Saturday, April 28, 2007

Let's Finally Put Harvard To Good Use

Against all odds, I found myself liking this column by New York Times writer Michael Winerip about the college admissions rat race. "Against all odds" because, as someone who did not go to Harvard, I regard columns by people who make a point of telling you that they did go to Harvard with a fair amount of suspicion. And Winerip doesn't help matters by devoting most of his column to the fairly hackneyed point that many of today's high school seniors (whom he interviews as a Harvard alum) have far more impressive credentials than he did at their age.

But then Winerip concludes with a worthwhile point. His own kids, he says, are neither qualified for Harvard (by today's standards) nor interested in going there. And Winerip has figured out that that's perfectly all right:
I came to understand that my own focus on Harvard was a matter of not sophistication but narrowness. I grew up in an unworldly blue-collar environment. Getting perfect grades and attending an elite college was one of the few ways up I could see.

My four have been raised in an upper-middle-class world. They look around and see lots of avenues to success. My wife's two brothers struggled as students at mainstream colleges and both have made wonderful full lives, one as a salesman, the other as a builder. Each found his own best path. Each knows excellence.
Winerip's observation about the difference between being blue-collar (and having few paths to prosperity) and being well-to-do (and having many options) leads to me make this modest suggestion: Why shouldn't every seat at Harvard, Yale, Princeton, and Columbia be reserved for a working-class kid?

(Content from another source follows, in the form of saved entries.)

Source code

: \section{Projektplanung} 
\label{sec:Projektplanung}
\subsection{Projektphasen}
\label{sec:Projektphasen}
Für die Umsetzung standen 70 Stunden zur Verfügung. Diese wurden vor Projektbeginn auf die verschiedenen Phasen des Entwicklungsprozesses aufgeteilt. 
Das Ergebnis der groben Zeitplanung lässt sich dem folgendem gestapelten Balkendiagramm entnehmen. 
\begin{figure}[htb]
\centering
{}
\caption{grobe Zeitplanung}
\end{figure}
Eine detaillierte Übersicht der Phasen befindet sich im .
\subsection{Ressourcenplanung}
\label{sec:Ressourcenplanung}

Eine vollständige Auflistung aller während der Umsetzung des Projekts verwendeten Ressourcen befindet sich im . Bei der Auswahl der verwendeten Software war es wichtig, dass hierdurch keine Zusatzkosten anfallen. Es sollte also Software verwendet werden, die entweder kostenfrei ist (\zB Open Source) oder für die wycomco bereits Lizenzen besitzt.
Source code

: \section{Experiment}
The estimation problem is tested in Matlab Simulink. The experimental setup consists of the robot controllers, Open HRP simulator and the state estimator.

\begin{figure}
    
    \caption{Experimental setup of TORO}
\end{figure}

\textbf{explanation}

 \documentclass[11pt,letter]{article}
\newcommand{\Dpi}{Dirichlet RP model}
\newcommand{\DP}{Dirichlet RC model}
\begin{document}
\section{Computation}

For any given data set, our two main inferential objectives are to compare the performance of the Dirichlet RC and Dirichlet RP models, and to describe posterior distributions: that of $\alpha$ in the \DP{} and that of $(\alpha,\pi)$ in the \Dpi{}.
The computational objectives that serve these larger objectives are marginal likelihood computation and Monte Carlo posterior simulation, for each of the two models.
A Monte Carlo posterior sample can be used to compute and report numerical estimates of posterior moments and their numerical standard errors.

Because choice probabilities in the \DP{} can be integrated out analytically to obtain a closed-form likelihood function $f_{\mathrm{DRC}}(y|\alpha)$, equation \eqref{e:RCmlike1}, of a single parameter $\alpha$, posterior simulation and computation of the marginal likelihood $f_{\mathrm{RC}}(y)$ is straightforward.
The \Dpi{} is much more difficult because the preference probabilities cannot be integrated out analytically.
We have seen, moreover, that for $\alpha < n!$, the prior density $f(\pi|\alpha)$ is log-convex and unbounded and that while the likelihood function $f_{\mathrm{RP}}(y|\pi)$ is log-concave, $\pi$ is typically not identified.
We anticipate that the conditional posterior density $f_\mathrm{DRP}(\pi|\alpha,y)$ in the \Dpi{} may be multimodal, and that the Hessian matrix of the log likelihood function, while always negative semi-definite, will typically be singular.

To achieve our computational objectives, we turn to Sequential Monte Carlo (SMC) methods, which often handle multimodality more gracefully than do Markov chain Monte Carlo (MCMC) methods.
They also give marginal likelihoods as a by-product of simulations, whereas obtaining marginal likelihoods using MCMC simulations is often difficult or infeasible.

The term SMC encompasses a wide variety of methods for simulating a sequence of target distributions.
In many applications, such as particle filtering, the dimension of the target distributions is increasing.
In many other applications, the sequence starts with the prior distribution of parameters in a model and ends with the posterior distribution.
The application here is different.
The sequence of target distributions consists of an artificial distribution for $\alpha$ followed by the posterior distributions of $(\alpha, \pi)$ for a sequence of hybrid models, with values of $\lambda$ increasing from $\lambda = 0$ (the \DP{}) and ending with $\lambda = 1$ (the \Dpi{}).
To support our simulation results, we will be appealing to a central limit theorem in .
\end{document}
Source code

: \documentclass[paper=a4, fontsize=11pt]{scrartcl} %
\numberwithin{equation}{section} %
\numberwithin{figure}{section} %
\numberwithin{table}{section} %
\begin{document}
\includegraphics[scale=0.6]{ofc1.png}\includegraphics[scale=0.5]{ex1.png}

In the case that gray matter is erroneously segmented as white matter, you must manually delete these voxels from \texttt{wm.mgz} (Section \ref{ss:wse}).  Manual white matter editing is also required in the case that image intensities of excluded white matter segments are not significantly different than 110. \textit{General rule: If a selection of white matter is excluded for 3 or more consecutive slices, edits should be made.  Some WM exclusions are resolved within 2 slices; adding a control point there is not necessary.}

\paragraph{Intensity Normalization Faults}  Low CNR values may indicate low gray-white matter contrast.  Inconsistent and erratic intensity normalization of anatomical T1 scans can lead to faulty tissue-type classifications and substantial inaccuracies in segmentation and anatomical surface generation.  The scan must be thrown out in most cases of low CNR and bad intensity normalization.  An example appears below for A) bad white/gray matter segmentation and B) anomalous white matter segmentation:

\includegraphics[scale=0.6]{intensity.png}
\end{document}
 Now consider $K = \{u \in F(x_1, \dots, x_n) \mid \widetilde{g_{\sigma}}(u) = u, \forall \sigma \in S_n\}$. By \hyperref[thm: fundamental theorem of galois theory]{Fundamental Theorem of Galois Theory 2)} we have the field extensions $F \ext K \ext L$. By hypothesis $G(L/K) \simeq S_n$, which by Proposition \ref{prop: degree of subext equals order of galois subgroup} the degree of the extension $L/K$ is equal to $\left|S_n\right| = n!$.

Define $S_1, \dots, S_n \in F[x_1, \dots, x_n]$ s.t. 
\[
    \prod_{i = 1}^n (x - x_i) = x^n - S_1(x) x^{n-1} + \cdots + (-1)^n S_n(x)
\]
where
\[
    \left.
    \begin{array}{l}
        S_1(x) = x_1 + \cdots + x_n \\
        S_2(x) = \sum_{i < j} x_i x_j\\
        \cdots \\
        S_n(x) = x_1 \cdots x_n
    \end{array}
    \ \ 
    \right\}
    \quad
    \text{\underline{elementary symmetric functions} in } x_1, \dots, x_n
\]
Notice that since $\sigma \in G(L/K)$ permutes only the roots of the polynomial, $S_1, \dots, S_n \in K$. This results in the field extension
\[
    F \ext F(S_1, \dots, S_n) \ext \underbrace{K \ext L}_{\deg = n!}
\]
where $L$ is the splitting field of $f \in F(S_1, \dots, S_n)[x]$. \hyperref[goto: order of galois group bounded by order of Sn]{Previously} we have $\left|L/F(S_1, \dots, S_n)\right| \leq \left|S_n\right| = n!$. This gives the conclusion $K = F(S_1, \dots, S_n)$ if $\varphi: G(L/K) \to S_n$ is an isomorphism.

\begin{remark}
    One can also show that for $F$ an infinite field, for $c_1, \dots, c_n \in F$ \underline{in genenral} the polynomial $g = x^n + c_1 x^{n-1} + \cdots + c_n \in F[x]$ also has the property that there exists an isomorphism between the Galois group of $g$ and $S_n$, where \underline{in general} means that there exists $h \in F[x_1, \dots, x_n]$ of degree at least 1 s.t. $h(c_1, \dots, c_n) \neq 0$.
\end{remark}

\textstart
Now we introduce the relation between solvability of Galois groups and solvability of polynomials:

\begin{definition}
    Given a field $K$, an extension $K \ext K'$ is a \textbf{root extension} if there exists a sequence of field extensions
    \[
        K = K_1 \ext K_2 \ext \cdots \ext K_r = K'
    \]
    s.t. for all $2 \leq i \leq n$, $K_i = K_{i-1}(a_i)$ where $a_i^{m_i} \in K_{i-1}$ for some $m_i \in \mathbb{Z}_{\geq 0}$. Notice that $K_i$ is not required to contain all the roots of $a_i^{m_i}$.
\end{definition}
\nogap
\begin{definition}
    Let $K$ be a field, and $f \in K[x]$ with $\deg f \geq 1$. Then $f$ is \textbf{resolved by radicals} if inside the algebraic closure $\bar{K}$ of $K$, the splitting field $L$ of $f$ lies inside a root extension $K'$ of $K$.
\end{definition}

After all, as Winerip suggests, blue-collar students are the candidates who need the leg up and will probably benefit from it the most. Let the rich "settle" for schools like Purdue and Rutgers and Boston College and SUNY Binghamton. Thanks to the networking connections, social skills, and extra-curricular experiences they've derived from their families, they'll do fine anyway. And I bet that, in a generation or so, the rising tide of income inequality in this country will have been solidly reversed.